(Data records)
*** Block opens ***

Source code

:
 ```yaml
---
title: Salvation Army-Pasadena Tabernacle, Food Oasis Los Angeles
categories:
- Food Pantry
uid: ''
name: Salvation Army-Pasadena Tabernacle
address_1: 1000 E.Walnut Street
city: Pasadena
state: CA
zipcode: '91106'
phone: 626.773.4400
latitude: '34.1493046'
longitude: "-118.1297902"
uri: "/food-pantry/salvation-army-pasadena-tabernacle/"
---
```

*** Block closes ***

* EXERCISE REQUIREMENTS: Write all the entries out again exactly as they are.

* RESPONSE BOX:
Source code

:
 ```yaml
---
title: Salvation Army-Pasadena Tabernacle, Food Oasis Los Angeles
categories:
- Food Pantry
uid: ''
name: Salvation Army-Pasadena Tabernacle
address_1: 1000 E.Walnut Street
city: Pasadena
state: CA
zipcode: '91106'
phone: 626.773.4400
latitude: '34.1493046'
longitude: "-118.1297902"
uri: "/food-pantry/salvation-army-pasadena-tabernacle/"
---
```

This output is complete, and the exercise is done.